CPI flamegraphs

Performance engineering is often split into three groups:

  1. Software
  2. Deployment
  3. Hardware

Each group works independently to make a workload as fast as possible. Software folks look at big O complexity. Deployment folks try to pick the best OS’s, containers, and geo distributions. Hardware folk try to pick the fastest hardware with the lowest power requirements (classic power in money out machine). Each discipline is valuable angle but has tunnel vision on the complete picture of performance engineering.

Teaching observability as integral to the software process can solve this problem. Take for example the task of JSON processing. Many software developers address this problem from a big O perspect. Just for java alone there is a litany of solutions:

However few software developers see it from a hardware perspective. Recent vectorized instruction sets can perform massive operations in parallel which used to be sequential (see SIMDJSON). Lets try to solve this knowledge gap. Flamegraphs, a visualization made popular by Brendan Gregg, are often used to characterize software.

The data for this chart can be collected with the following perf command

sudo perf record -F 99 -ag sleep 60

But this doesn’t show any hardware insights.
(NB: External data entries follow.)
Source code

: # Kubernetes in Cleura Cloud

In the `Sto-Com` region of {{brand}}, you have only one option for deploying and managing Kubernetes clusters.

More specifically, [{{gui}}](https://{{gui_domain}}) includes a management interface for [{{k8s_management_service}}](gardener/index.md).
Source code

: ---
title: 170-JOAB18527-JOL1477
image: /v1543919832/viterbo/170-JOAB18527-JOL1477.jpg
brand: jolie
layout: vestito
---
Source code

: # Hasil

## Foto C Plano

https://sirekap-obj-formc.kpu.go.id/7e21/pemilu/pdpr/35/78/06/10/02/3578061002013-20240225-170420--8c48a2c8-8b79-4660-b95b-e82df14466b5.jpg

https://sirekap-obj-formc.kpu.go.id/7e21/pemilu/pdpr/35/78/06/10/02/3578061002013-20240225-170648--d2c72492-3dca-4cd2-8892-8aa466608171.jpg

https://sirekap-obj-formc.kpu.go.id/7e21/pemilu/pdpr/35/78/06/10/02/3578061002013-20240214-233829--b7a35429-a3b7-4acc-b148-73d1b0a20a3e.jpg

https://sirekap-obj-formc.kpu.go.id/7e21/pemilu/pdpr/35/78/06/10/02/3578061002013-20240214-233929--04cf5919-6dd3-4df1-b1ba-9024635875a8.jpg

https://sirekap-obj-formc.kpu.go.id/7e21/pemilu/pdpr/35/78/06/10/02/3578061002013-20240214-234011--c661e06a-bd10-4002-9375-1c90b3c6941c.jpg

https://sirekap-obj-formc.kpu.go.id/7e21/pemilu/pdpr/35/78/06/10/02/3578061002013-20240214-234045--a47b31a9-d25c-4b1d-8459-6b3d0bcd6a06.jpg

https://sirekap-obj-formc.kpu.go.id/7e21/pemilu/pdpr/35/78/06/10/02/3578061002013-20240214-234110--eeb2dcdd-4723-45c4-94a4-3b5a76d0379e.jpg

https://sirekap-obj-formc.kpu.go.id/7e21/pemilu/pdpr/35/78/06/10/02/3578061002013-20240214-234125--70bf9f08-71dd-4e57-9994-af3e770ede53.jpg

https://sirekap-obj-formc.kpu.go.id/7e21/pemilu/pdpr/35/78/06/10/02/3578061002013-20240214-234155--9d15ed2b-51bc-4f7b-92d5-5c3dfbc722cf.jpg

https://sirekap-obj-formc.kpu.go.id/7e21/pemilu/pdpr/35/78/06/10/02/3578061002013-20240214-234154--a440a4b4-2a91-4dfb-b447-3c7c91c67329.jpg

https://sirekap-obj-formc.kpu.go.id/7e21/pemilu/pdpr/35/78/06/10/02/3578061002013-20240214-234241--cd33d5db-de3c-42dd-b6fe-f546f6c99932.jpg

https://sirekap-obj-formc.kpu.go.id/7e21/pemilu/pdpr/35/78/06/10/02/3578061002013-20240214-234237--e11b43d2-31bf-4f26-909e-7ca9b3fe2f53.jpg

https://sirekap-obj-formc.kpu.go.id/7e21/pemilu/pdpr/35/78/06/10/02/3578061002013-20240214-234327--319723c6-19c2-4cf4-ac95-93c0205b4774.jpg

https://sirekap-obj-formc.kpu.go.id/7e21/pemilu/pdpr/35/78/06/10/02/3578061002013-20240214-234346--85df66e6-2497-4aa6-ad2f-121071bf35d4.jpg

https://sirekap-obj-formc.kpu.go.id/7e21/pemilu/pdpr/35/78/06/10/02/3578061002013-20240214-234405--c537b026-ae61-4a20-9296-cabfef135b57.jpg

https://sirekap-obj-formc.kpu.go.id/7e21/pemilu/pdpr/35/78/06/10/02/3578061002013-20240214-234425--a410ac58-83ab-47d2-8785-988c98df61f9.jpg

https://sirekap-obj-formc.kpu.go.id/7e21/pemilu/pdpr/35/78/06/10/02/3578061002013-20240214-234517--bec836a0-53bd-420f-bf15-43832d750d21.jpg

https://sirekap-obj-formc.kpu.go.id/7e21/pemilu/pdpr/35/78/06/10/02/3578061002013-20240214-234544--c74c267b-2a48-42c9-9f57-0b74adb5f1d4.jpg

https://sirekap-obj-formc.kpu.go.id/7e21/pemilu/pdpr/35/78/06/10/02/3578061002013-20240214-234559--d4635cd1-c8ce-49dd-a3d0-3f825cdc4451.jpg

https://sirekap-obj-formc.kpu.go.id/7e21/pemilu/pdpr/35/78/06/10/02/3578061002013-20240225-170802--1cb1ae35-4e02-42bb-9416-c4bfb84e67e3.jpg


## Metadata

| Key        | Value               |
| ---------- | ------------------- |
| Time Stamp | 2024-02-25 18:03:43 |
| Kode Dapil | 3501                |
Let’s monitor instruction pipeline efficiency on top of this. Now the command looks like:

sudo perf record -F 99 -ag -e "{cycles,instructions}" sleep 60

This samples collapsed stacks, cpu-cycles, and instructions approximately 99 times a second (can be less if the cpu is in a power saving state). Now if we regenerate the graph but color by CPI (cycles per instructions) we can see what parts of our code flow quickly through the CPU and which are less efficient and require more cpu-cycles to complete.

Originally it looked like the stress-ng processes should be the targets of optimization but now it becomes clear IO is causing major cpu stall inside the Node process. Flamegraphs show where you’re CPU spends the most time but don’t convey which areas have the highest potential for improvement.